The 3.5% slide in December’s output comes a day after a report showed factory orders declining at the fastest pace in more than a decade. That suggests Europe’s largest economy may have contracted at the end of 2019, according to Bloomberg Economics, and dragging itself out of the hole this year has become even more challenging with the coronavirus hitting global business.

Germany has been pummeled by trade tensions, Brexit and the climate-change challenges engulfing its auto industry, and the latest data will dampen budding optimism that it can recover soon. Surveys have shown improved sentiment about the outlook, yet the hard data continues to be worse than economists expected.

GDP figures for the whole economy are due next week and a contraction could prompt renewed calls for fiscal stimulus. Germany’s government, which has run a budget surplus for years, has so far insisted that it’s raising spending but there’s no crisis that would warrant a special package.

What Bloomberg’s Economists Say...

“The data sit oddly against a backdrop of gently improving sentiment in Germany. The fact that production fell across the euro area also suggests part of the weakness reflects a common factor, rather than just a deepening of Germany’s idiosyncratic problems.”

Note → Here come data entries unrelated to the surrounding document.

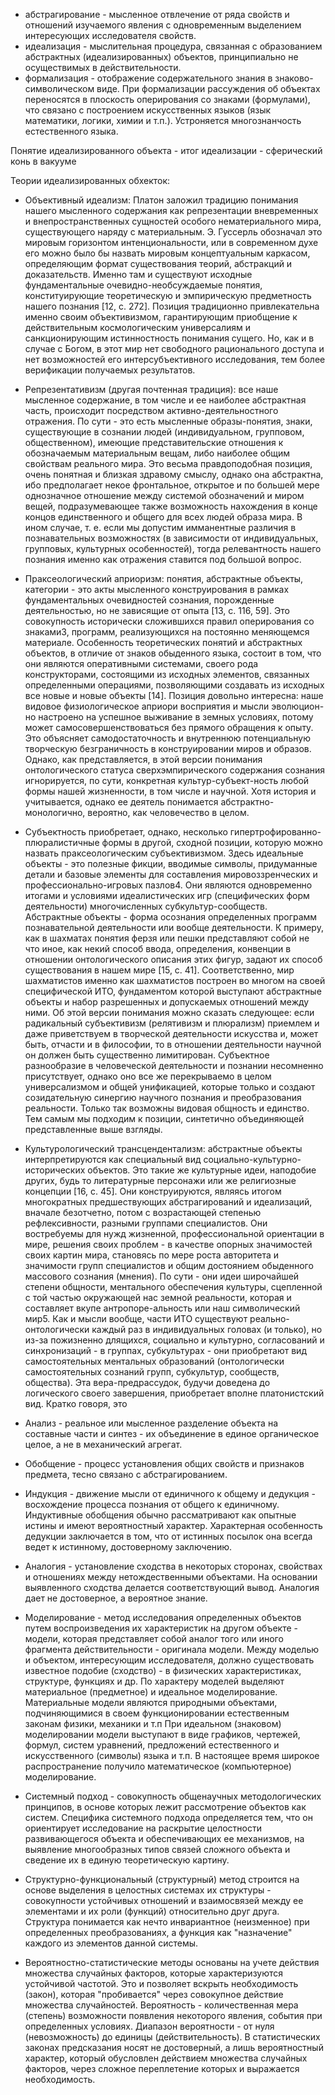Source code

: - абстрагирование - мысленное отвлечение от ряда свойств и отношений изучаемого явления с одновременным выделением интересующих исследователя свойств.
- идеализация - мыслительная процедура, связанная с образованием абстрактных (идеализированных) объектов, принципиально не осуществимых в действительности.
- формализация - отображение содержательного знания в знаково-символическом виде. При формализации рассуждения об объектах переносятся в плоскость оперирования со знаками (формулами), что связано с построением искусственных языков (язык математики, логики, химии и т.п.). Устроняется многознанчость естественного языка.

Понятие идеализированного объекта - итог идеализации - сферический конь в вакууме

Теории идеализированных обхекток:
- Объективный идеализм: Платон заложил традицию понимания нашего мысленного содержания как репрезентации вневременных и внепространственных сущностей особого нематериального мира, существующего наряду с материальным. Э. Гуссерль обозначал это мировым горизонтом интенциональности, или в современном духе его можно было бы назвать мировым концептуальным каркасом, определяющим формат существования теорий, абстракций и доказательств. Именно там и существуют исходные фундаментальные очевидно-необсуждаемые понятия, конституирующие теоретическую и эмпирическую предметность нашего познания [12, с. 272]. Позиция традиционно привлекательна именно своим объективизмом, гарантирующим приобщение к действительным космологическим универсалиям и санкционирующим истинностность понимания сущего. Но, как и в случае с Богом, в этот мир нет свободного рационального доступа и нет возможностей его интерсубъективного исследования, тем более верификации получаемых результатов.
- Репрезентативизм (другая почтенная традиция): все наше мысленное содержание, в том числе и ее наиболее абстрактная часть, происходит посредством активно-деятельностного отражения. По сути - это есть мысленные образы-понятия, знаки, существующие в сознании людей (индивидуальном, групповом, общественном), имеющие представительские отношения к обозначаемым материальным вещам, либо наиболее общим свойствам реального мира. Это весьма правдоподобная позиция, очень понятная и близкая здравому смыслу, однако она абстрактна, ибо предполагает некое фронтальное, открытое и по большей мере однозначное отношение между системой обозначений и миром вещей, подразумевающее также возможность нахождения в конце концов единственного и общего для всех людей образа мира. В ином случае, т. е. если мы допустим имманентные различия в познавательных возможностях (в зависимости от индивидуальных, групповых, культурных особенностей), тогда релевантность нашего познания именно как отражения ставится под большой вопрос.
- Праксеологический априоризм: понятия, абстрактные объекты, категории - это акты мысленного конструирования в рамках фундаментальных очевидностей сознания, порожденные деятельностью, но не зависящие от опыта [13, с. 116, 59]. Это совокупность исторически сложившихся правил оперирования со знаками3, программ, реализующихся на постоянно меняющемся материале. Особенность теоретических понятий и абстрактных объектов, в отличие от знаков обыденного языка, состоит в том, что они являются оперативными системами, своего рода конструкторами, состоящими из исходных элементов, связанных определенными операциями, позволяющими создавать из исходных все новые и новые объекты [14]. Позиция довольно интересна: наше видовое физиологическое априори восприятия и мысли эволюцион-но настроено на успешное выживание в земных условиях, потому может самосовершенствоваться без прямого обращения к опыту. Это объясняет самодостаточность и внутреннюю потенциальную творческую безграничность в конструировании миров и образов. Однако, как представляется, в этой версии понимания онтологического статуса сверхэмпирического содержания сознания игнорируется, по сути, конкретная культур-субъект-ность любой формы нашей жизненности, в том числе и научной. Хотя история и учитывается, однако ее деятель понимается абстрактно-монологично, вероятно, как человечество в целом.
- Субъектность приобретает, однако, несколько гипертрофированно-плюралистичные формы в другой, сходной позиции, которую можно назвать праксеологическим субъективизмом. Здесь идеальные объекты - это полезные фикции, вводимые символы, придуманные детали и базовые элементы для составления мировоззренческих и профессионально-игровых пазлов4. Они являются одновременно итогами и условиями идеалистических игр (специфических форм деятельности) многочисленных субкультур-сообществ. Абстрактные объекты - форма осознания определенных программ познавательной деятельности или вообще деятельности. К примеру, как в шахматах понятия ферзя или пешки представляют собой не что иное, как некий способ ввода, определения, конвенции в отношении онтологического описания этих фигур, задают их способ существования в нашем мире [15, с. 41]. Соответственно, мир шахматистов именно как шахматистов построен во многом на своей специфической ИТО, фундаментом которой выступают абстрактные объекты и набор разрешенных и допускаемых отношений между ними. Об этой версии понимания можно сказать следующее: если радикальный субъективизм (релятивизм и плюрализм) приемлем и даже приветствуем в творческой деятельности искусства и, может быть, отчасти и в философии, то в отношении деятельности научной он должен быть существенно лимитирован. Субъектное разнообразие в человеческой деятельности и познании несомненно присутствует, однако оно все же перекрываемо в целом универсализмом и общей унификацией, которые только и создают созидательную синергию научного познания и преобразования реальности. Только так возможны видовая общность и единство. Тем самым мы подходим к позиции, синтетично объединяющей представленные выше взгляды.
- Культурологический трансцендентализм: абстрактные объекты интерпретируются как специальный вид социально-культурно-исторических объектов. Это такие же культурные идеи, наподобие других, будь то литературные персонажи или же религиозные концепции [16, с. 45]. Они конструируются, являясь итогом многократных предшествующих абстрагирований и идеализаций, вначале безотчетно, потом с возрастающей степенью рефлексивности, разными группами специалистов. Они востребуемы для нужд жизненной, профессиональной ориентации в мире, решения своих проблем - в качестве опорных значимостей своих картин мира, становясь по мере роста авторитета и значимости групп специалистов и общим достоянием обыденного массового сознания (мнения). По сути - они идеи широчайшей степени общности, ментального обеспечения культуры, сцепленной с той частью окружающей нас земной реальности, которая и составляет вкупе антропоре-альность или наш символический мир5. Как и мысли вообще, части ИТО существуют реально-онтологически каждый раз в индивидуальных головах (и только), но из-за пожизненно длящихся, социально и культурно, согласований и синхронизаций - в группах, субкультурах - они приобретают вид самостоятельных ментальных образований (онтологически самостоятельных сознаний групп, субкультур, сообществ, общества). Эта вера-предрассудок, будучи доведена до логического своего завершения, приобретает вполне платонистский вид. Кратко говоря, это

- Анализ - реальное или мысленное разделение объекта на составные части и синтез - их объединение в единое органическое целое, а не в механический агрегат.
- Обобщение - процесс установления общих свойств и признаков предмета, тесно связано с абстрагированием.
- Индукция - движение мысли от единичного к общему и дедукция - восхождение процесса познания от общего к единичному. Индуктивные обобщения обычно рассматривают как опытные истины и имеют вероятностный характер. Характерная особенность дедукции заключается в том, что от истинных посылок она всегда ведет к истинному, достоверному заключению.
- Аналогия - установление сходства в некоторых сторонах, свойствах и отношениях между нетождественными объектами. На основании выявленного сходства делается соответствующий вывод. Аналогия дает не достоверное, а вероятное знание.
- Моделирование - метод исследования определенных объектов путем воспроизведения их характеристик на другом объекте - модели, которая представляет собой аналог того или иного фрагмента действительности - оригинала модели. Между моделью и объектом, интересующим исследователя, должно существовать известное подобие (сходство) - в физических характеристиках, структуре, функциях и др. По характеру моделей выделяют материальное (предметное) и идеальное моделирование. Материальные модели являются природными объектами, подчиняющимися в своем функционировании естественным законам физики, механики и т.п При идеальном (знаковом) моделировании модели выступают в виде графиков, чертежей, формул, систем уравнений, предложений естественного и искусственного (символы) языка и т.п. В настоящее время широкое распространение получило математическое (компьютерное) моделирование.
- Системный подход - совокупность общенаучных методологических принципов, в основе которых лежит рассмотрение объектов как систем. Специфика системного подхода определяется тем, что он ориентирует исследование на раскрытие целостности развивающегося объекта и обеспечивающих ее механизмов, на выявление многообразных типов связей сложного объекта и сведение их в единую теоретическую картину.
- Структурно-функциональный (структурный) метод строится на основе выделения в целостных системах их структуры - совокупности устойчивых отношений и взаимосвязей между ее элементами и их роли (функций) относительно друг друга. Структура понимается как нечто инвариантное (неизменное) при определенных преобразованиях, а функция как "назначение" каждого из элементов данной системы.
- Вероятностно-статистические методы основаны на учете действия множества случайных факторов, которые характеризуются устойчивой частотой. Это и позволяет вскрыть необходимость (закон), которая "пробивается" через совокупное действие множества случайностей. Вероятность - количественная мера (степень) возможности появления некоторого явления, события при определенных условиях. Диапазон вероятности - от нуля (невозможность) до единицы (действительность). В статистических законах предсказания носят не достоверный, а лишь вероятностный характер, который обусловлен действием множества случайных факторов, через сложное переплетение которых и выражается необходимость.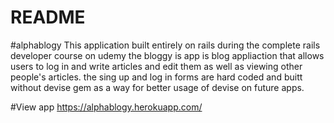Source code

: # README


#alphablogy
This application built entirely on rails during the complete rails developer course on udemy
the bloggy is app is blog appliaction that allows users to log in and write articles and edit them as well as viewing other people's articles.
the sing up and log in forms are hard coded and buitt without devise gem as a way for better usage of devise on future apps.

#View app https://alphablogy.herokuapp.com/
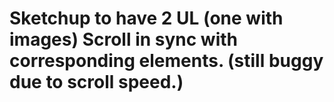 # Sketchup to have 2 UL (one with images) Scroll in sync with corresponding elements. (still buggy due to scroll speed.)
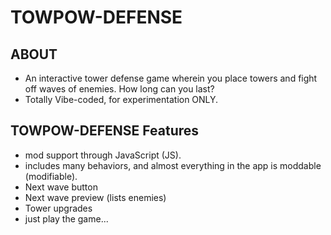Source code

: # TOWPOW-DEFENSE
## ABOUT
- An interactive tower defense game wherein you place towers and fight off waves of enemies. How long can you last?
- Totally Vibe-coded, for experimentation ONLY. 
## TOWPOW-DEFENSE Features
- mod support through JavaScript (JS).
- includes many behaviors, and almost everything in the app is moddable (modifiable).
- Next wave button
- Next wave preview (lists enemies)
- Tower upgrades
- just play the game...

-Jamie Rush, Read his GERMANY REACT

There was further bad news for Europe on Friday, with France reporting a 2.8% drop in industrial output in December, and Spain posting a 1.4% decline. Both readings were far worse than economists had anticipated. The Netherlands added to the gloom, with manufacturing shrinking 1.7%, the most since 2018.

The euro fell, and could close at its weakest since October. It traded down 0.2% to $1.0966 as of 9:36 a.m. Frankfurt time.

Part of the French weakness may have been due to protests and strikes that hit the economy in December and January. Bank of France Governor Francois Villeroy de Galhau said it was a “temporary hiccup.”

“There was a bad surprise in the fourth quarter, which is that the strikes weighed temporarily and negatively on business inventories,” he said on Europe 1 Radio.

Likewise, Germany can attribute some of its poor performance to construction, which sank as companies took holiday breaks. The Economy Ministry pointed to signs of improving sentiment that could brighten industrial production in coming months.

While the U.S.-China trade war has eased though, new risks have appeared. U.S. President Donald Trump has revived his threat of tariffs on European imports, and European Central Bank President Christine Lagarde warned this week that the coronavirus outbreak adds another layer of uncertainty.

Volkswagen (DE:VOWG_p) AG is among German companies from aerospace to car makers that were forced to shut their Chinese plants because of the coronavirus outbreak. Construction equipment maker Wacker Neuson and Daimler warned last month their 2019 performance was worse than expected.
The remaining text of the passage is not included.